Raiding Your 401(k) Can Be Taxing

Tax Tips

If you’re finding it hard to pay your mortgage or reduce your credit card debt, you could be tempted to tap your 401(k) retirement savings.

Many 401(k) plans allow workers to borrow against their savings and, in effect, pay themselves back with interest within five years. A study by the nonprofit Transamerica Center for Retirement Studies found that employees taking loans from their plans jumped to 18 percent in 2007, from 11 percent in 2006.

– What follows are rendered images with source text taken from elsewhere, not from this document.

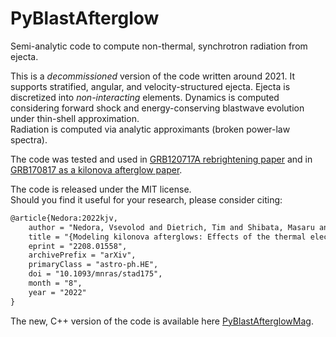 # PyBlastAfterglow

Semi-analytic code to compute non-thermal, synchrotron radiation from ejecta. 

This is a _decommissioned_ version of the code written around 2021. 
It supports stratified, angular, and velocity-structured ejecta. Ejecta is discretized into _non-interacting_ elements. 
Dynamics is computed considering forward shock and energy-conserving blastwave evolution under thin-shell approximation.  
Radiation is computed via analytic approximants (broken power-law spectra). 

The code was tested and used in [GRB120717A rebrightening paper](https://iopscience.iop.org/article/10.3847/2041-8213/ac504a) and in [GRB170817 as a kilonova afterglow paper](https://academic.oup.com/mnras/article/506/4/5908/6329057).  

The code is released under the MIT license.  
Should you find it useful for your research, please consider citing: 

```latex
@article{Nedora:2022kjv,
    author = "Nedora, Vsevolod and Dietrich, Tim and Shibata, Masaru and Pohl, Martin and Menegazzi, Ludovica Crosato",
    title = "{Modeling kilonova afterglows: Effects of the thermal electron population and interaction with GRB outflows}",
    eprint = "2208.01558",
    archivePrefix = "arXiv",
    primaryClass = "astro-ph.HE",
    doi = "10.1093/mnras/stad175",
    month = "8",
    year = "2022"
}
```

The new, C++ version of the code is available here [PyBlastAfterglowMag](https://github.com/vsevolodnedora/PyBlastAfterglowMag). 


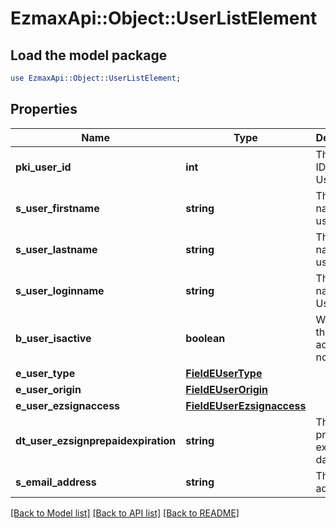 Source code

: # EzmaxApi::Object::UserListElement

## Load the model package
```perl
use EzmaxApi::Object::UserListElement;
```

## Properties
Name | Type | Description | Notes
------------ | ------------- | ------------- | -------------
**pki_user_id** | **int** | The unique ID of the User | 
**s_user_firstname** | **string** | The first name of the user | 
**s_user_lastname** | **string** | The last name of the user | 
**s_user_loginname** | **string** | The login name of the User. | 
**b_user_isactive** | **boolean** | Whether the User is active or not | 
**e_user_type** | [**FieldEUserType**](FieldEUserType.md) |  | 
**e_user_origin** | [**FieldEUserOrigin**](FieldEUserOrigin.md) |  | 
**e_user_ezsignaccess** | [**FieldEUserEzsignaccess**](FieldEUserEzsignaccess.md) |  | 
**dt_user_ezsignprepaidexpiration** | **string** | The eZsign prepaid expiration date | [optional] 
**s_email_address** | **string** | The email address. | 

[[Back to Model list]](../README.md#documentation-for-models) [[Back to API list]](../README.md#documentation-for-api-endpoints) [[Back to README]](../README.md)


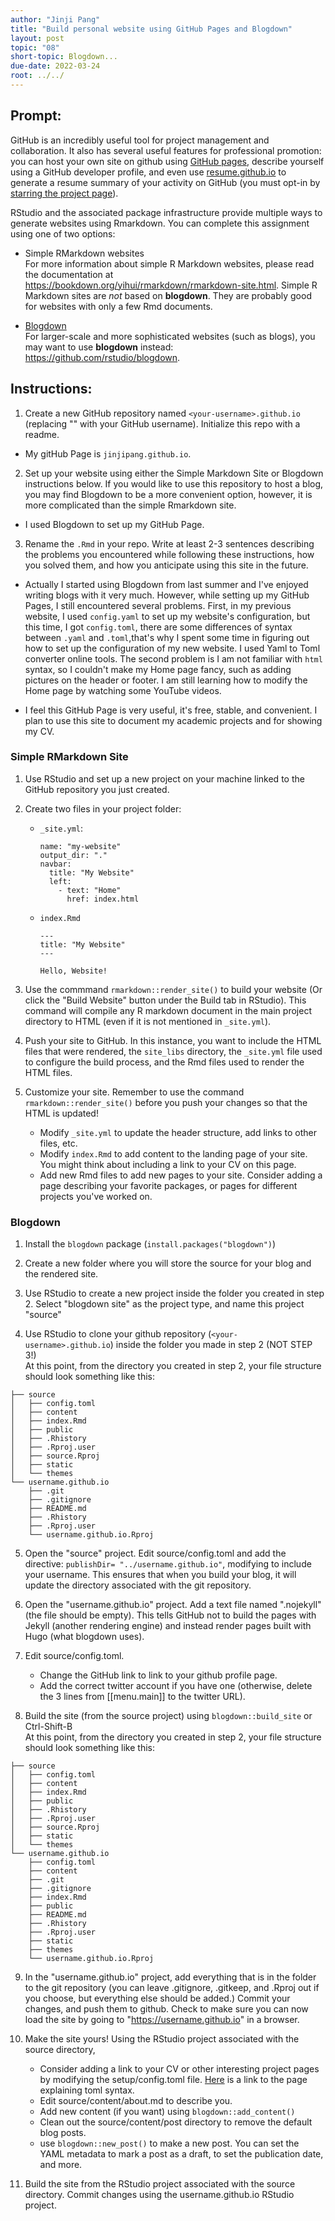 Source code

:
 ```yaml
---
author: "Jinji Pang"
title: "Build personal website using GitHub Pages and Blogdown"
layout: post
topic: "08"
short-topic: Blogdown...
due-date: 2022-03-24
root: ../../
---
```


## Prompt:

GitHub is an incredibly useful tool for project management and collaboration. It also has several useful features for professional promotion: you can host your own site on github using [GitHub pages](https://pages.github.com/), describe yourself using a GitHub developer profile, and even use [resume.github.io](http://resume.github.io/) to generate a resume summary of your activity on GitHub (you must opt-in by [starring the project page](https://github.com/resume/resume.github.com)). 

RStudio and the associated package infrastructure provide multiple ways to generate websites using Rmarkdown. You can complete this assignment using one of two options: 

- Simple RMarkdown websites    
For more information about simple R Markdown websites, please read the documentation at https://bookdown.org/yihui/rmarkdown/rmarkdown-site.html. Simple R Markdown sites are _not_ based on **blogdown**. They are probably good for websites with only a few Rmd documents.

- [Blogdown](https://github.com/rstudio/blogdown)    
For larger-scale and more sophisticated websites (such as blogs), you may want to use **blogdown** instead: https://github.com/rstudio/blogdown.

## Instructions:

1. Create a new GitHub repository named `<your-username>.github.io` (replacing "<your-username>" with your GitHub username). Initialize this repo with a readme.

- My gitHub Page is `jinjipang.github.io`.


2. Set up your website using either the Simple Markdown Site or Blogdown instructions below. If you would like to use this repository to host a blog, you may find Blogdown to be a more convenient option, however, it is more complicated than the simple Rmarkdown site. 

- I used Blogdown to set up my GitHub Page.

3. Rename the <LastnameFirstname>`.Rmd` in your repo. Write at least 2-3 sentences describing the problems you encountered while following these instructions, how you solved them, and how you anticipate using this site in the future. 

- Actually I started using Blogdown from last summer and I've enjoyed writing blogs with it very much. However, while setting up my GitHub Pages, I still encountered several problems. First, in my previous website, I used `config.yaml` to set up my website's configuration, but this time, I got `config.toml`, there are some differences of syntax between `.yaml` and `.toml`,that's why I spent some time in figuring out how to set up the configuration of my new website. I used Yaml to Toml converter online tools. The second problem is I am not familiar with `html` syntax, so I couldn't make my Home page fancy, such as adding pictures on the header or footer. I am still learning how to modify the Home page by watching some YouTube videos.

- I feel this GitHub Page is very useful, it's free, stable, and convenient. I plan to use this site to document my academic projects and for showing my CV.



### Simple RMarkdown Site

1. Use RStudio and set up a new project on your machine linked to the GitHub repository you just created. 

2. Create two files in your project folder:
    - `_site.yml`:
      ```
      name: "my-website"
      output_dir: "."
      navbar:
        title: "My Website"
        left:
          - text: "Home"
            href: index.html
      ```
    
    - `index.Rmd`
      ```
      ---
      title: "My Website"
      ---
      
      Hello, Website!
      ```

3. Use the commmand `rmarkdown::render_site()` to build your website (Or click the "Build Website" button under the Build tab in RStudio). This command will compile any R markdown document in the main project directory to HTML (even if it is not mentioned in `_site.yml`). 

4. Push your site to GitHub. In this instance, you want to include the HTML files that were rendered, the `site_libs` directory, the `_site.yml` file used to configure the build process, and the Rmd files used to render the HTML files.

5. Customize your site. Remember to use the command `rmarkdown::render_site()` before you push your changes so that the HTML is updated!
    - Modify `_site.yml` to update the header structure, add links to other files, etc. 
    - Modify `index.Rmd` to add content to the landing page of your site. You might think about including a link to your CV on this page. 
    - Add new Rmd files to add new pages to your site. Consider adding a page describing your favorite packages, or pages for different projects you've worked on. 
    
### Blogdown

1. Install the `blogdown` package (`install.packages("blogdown")`)

2. Create a new folder where you will store the source for your blog and the rendered site.

3. Use RStudio to create a new project inside the folder you created in step 2. Select "blogdown site" as the project type, and name this project "source"

4. Use RStudio to clone your github repository (`<your-username>.github.io`) inside the folder you made in step 2 (NOT STEP 3!)    
At this point, from the directory you created in step 2, your file structure should look something like this:
```
├── source
│   ├── config.toml
│   ├── content
│   ├── index.Rmd
│   ├── public
│   ├── .Rhistory
│   ├── .Rproj.user
│   ├── source.Rproj
│   ├── static
│   └── themes
└── username.github.io
    ├── .git
    ├── .gitignore
    ├── README.md
    ├── .Rhistory
    ├── .Rproj.user
    └── username.github.io.Rproj
```

5. Open the "source" project. Edit source/config.toml and add the directive: `publishDir= "../username.github.io"`, modifying to include your username. This ensures that when you build your blog, it will update the directory associated with the git repository.

6. Open the "username.github.io" project. Add a text file named ".nojekyll" (the file should be empty). This tells GitHub not to build the pages with Jekyll (another rendering engine) and instead render pages built with Hugo (what blogdown uses).

7. Edit source/config.toml. 
    - Change the GitHub link to link to your github profile page. 
    - Add the correct twitter account if you have one (otherwise, delete the 3 lines from [[menu.main]] to the twitter URL). 

8. Build the site (from the source project) using `blogdown::build_site` or Ctrl-Shift-B    
At this point, from the directory you created in step 2, your file structure should look something like this:
```
├── source
│   ├── config.toml
│   ├── content
│   ├── index.Rmd
│   ├── public
│   ├── .Rhistory
│   ├── .Rproj.user
│   ├── source.Rproj
│   ├── static
│   └── themes
└── username.github.io
    ├── config.toml
    ├── content
    ├── .git
    ├── .gitignore
    ├── index.Rmd
    ├── public
    ├── README.md
    ├── .Rhistory
    ├── .Rproj.user
    ├── static
    ├── themes
    └── username.github.io.Rproj
```
    
9. In the "username.github.io" project, add everything that is in the folder to the git repository (you can leave .gitignore, .gitkeep, and .Rproj out if you choose, but everything else should be added.) Commit your changes, and push them to github. Check to make sure you can now load the site by going to "https://username.github.io" in a browser.

10. Make the site yours! Using the RStudio project associated with the source directory, 
    -  Consider adding a link to your CV or other interesting project pages by modifying the setup/config.toml file. [Here](https://bookdown.org/yihui/blogdown/configuration.html#toml-syntax) is a link to the page explaining toml syntax. 
    - Edit source/content/about.md to describe you.
    - Add new content (if you want) using `blogdown::add_content()`
    - Clean out the source/content/post directory to remove the default blog posts. 
    - use `blogdown::new_post()` to make a new post. You can set the YAML metadata to mark a post as a draft, to set the publication date, and more. 
11. Build the site from the RStudio project associated with the source directory. Commit changes using the username.github.io RStudio project.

Unfortunately, raiding your 401(k) will not only put a big dent in your retirement savings for the long term, it could cause you considerable tax pain in the short run.

Here’s why.

Say you have some pressing bills, so you take out a $10,000 loan from your $20,000 401(k). True, you won’t be adding to your retirement savings, but at least you’ve got some breathing room, and you’ll replenish your account within five years. At least that’s the plan.

Now let’s say that because the economy is slowing, you get laid off from your job. Most company plans require you to repay your 401(k) loan, typically within 60 days from your layoff – or your loan will become a “distribution.”

In tax parlance, that means that the IRS now considers your loan to be income, like your wages, and you have to pay taxes on it. So, even though you’ve probably spent the loan and you have no job, you owe taxes. If you’re in the 28 percent tax bracket, you could owe $2,800. And if you’re under age 59 1/2, you’ll also get dinged with a 10 percent penalty, or another $1,000.

Many 401(k) plans also permit participants to take what are known as “hardship distributions,” for such immediate financial needs as preventing a home foreclosure or paying for a burial. The money is withdrawn and not repaid.

You might expect from the description that taking money from your 401(k) in this manner would involve some financial mercy.

Nope. The same income taxes and penalty apply. You’re facing a big tax bill and the likelihood that it could take years to replenish your retirement savings.

Why do retirement plans let workers sabotage their savings this way? Financial experts theorize that if the plans didn’t allow for some kind of withdrawals, not many people would use them. Let’s hope that despite current tough times, few are tempted.